5/11/2011

日台交流:活発化 議員が支援に御礼訪台続々

 

 【台北・大谷麻由美】東日本大震災の被災者に巨額の義援金を提供している台湾との交流が活発化している。日本側からは8日までのゴールデンウイーク期間中、多数の国会議員が謝礼のため訪台。台湾側は日本の観光事業を支援するため、北海道への特別観光ツアーを組むなど安全性のアピールに協力している。

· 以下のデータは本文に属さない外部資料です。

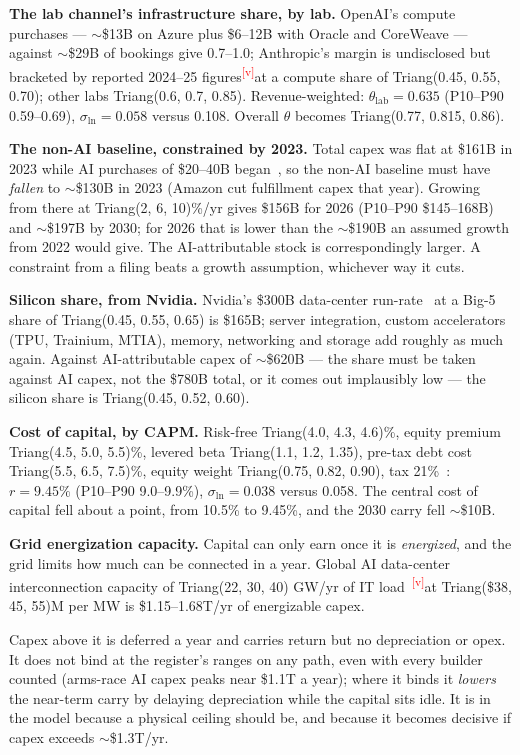 \documentclass[11pt,letterpaper]{article}
\newcommand{\verify}{\textsuperscript{\textcolor{red}{[v]}}}
\newcommand{\lead}[1]{{\color{leadwarm}\sffamily\bfseries #1}}
\begin{document}
\lead{The lab channel's infrastructure share, by lab.} OpenAI's compute purchases --- $\sim$\$13B on Azure plus \$6--12B with Oracle and CoreWeave --- against $\sim$\$29B of bookings give 0.7--1.0; Anthropic's margin is undisclosed but bracketed by reported 2024--25 figures\verify at a compute share of Triang(0.45, 0.55, 0.70); other labs Triang(0.6, 0.7, 0.85). Revenue-weighted: $\theta_{\text{lab}}=0.635$ (P10--P90 0.59--0.69), $\sigma_{\ln}=0.058$ versus 0.108. Overall $\theta$ becomes Triang(0.77, 0.815, 0.86).

\lead{The non-AI baseline, constrained by 2023.} Total capex was flat at \$161B in 2023 while AI purchases of \$20--40B began~\cite{ref:epoch_capex}, so the non-AI baseline must have \emph{fallen} to $\sim$\$130B in 2023 (Amazon cut fulfillment capex that year). Growing from there at Triang(2, 6, 10)\%/yr gives \$156B for 2026 (P10--P90 \$145--168B) and $\sim$\$197B by 2030; for 2026 that is lower than the $\sim$\$190B an assumed growth from 2022 would give. The AI-attributable stock is correspondingly larger. A constraint from a filing beats a growth assumption, whichever way it cuts.

\lead{Silicon share, from Nvidia.} Nvidia's \$300B data-center run-rate~\cite{ref:nvda_q1fy27} at a Big-5 share of Triang(0.45, 0.55, 0.65) is \$165B; server integration, custom accelerators (TPU, Trainium, MTIA), memory, networking and storage add roughly as much again. Against AI-attributable capex of $\sim$\$620B --- the share must be taken against AI capex, not the \$780B total, or it comes out implausibly low --- the silicon share is Triang(0.45, 0.52, 0.60).

\lead{Cost of capital, by CAPM.} Risk-free Triang(4.0, 4.3, 4.6)\%, equity premium Triang(4.5, 5.0, 5.5)\%, levered beta Triang(1.1, 1.2, 1.35), pre-tax debt cost Triang(5.5, 6.5, 7.5)\%, equity weight Triang(0.75, 0.82, 0.90), tax 21\%~\cite{ref:damodaran2026}: $r=9.45\%$ (P10--P90 9.0--9.9\%), $\sigma_{\ln}=0.038$ versus 0.058. The central cost of capital fell about a point, from 10.5\% to 9.45\%, and the 2030 carry fell $\sim$\$10B.

\lead{Grid energization capacity.} Capital can only earn once it is \emph{energized}, and the grid limits how much can be connected in a year. Global AI data-center interconnection capacity of Triang(22, 30, 40) GW/yr of IT load~\cite{ref:pjm_queue,ref:eirgrid_cru}\verify at Triang(\$38, 45, 55)M per MW is \$1.15--1.68T/yr of energizable capex.

Capex above it is deferred a year and carries return but no depreciation or opex. It does not bind at the register's ranges on any path, even with every builder counted (arms-race AI capex peaks near \$1.1T a year); where it binds it \emph{lowers} the near-term carry by delaying depreciation while the capital sits idle. It is in the model because a physical ceiling should be, and because it becomes decisive if capex exceeds $\sim$\$1.3T/yr.
\end{document}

 4日、衛藤征士郎・衆院副議長は台湾を訪れ、馬英九総統らに謝意を伝えた。日台が72年に断交して以来、衆参両院の正副議長いずれかが訪台するのは初めて。6日には自民党の小池百合子総務会長も訪れた。8日には、日本統治時代に台湾の水利事業に貢献した八田与一技師をたたえる記念公園のオープン式典に、森喜朗元首相や超党派の日華議員懇談会の国会議員25人が出席した。

 台湾側からは、王金平立法院長(国会議長)が先月20日に慰問のため訪日した。また、王院長は大震災で落ち込んだ日本の観光業を盛り上げようと、今月12日、台湾の旅行業者ら約300人を率いて北海道を訪ね、安全性をアピールする予定だ。

 昨年1年間に台湾から日本を訪問した人は韓国、中国に次いで多く、127万人だった。しかし、今年3月は前年同期比53%減の4万2100人に落ち込んでいた。

 台湾からの義援金は8日までに58億台湾ドル(163億円相当)に上る。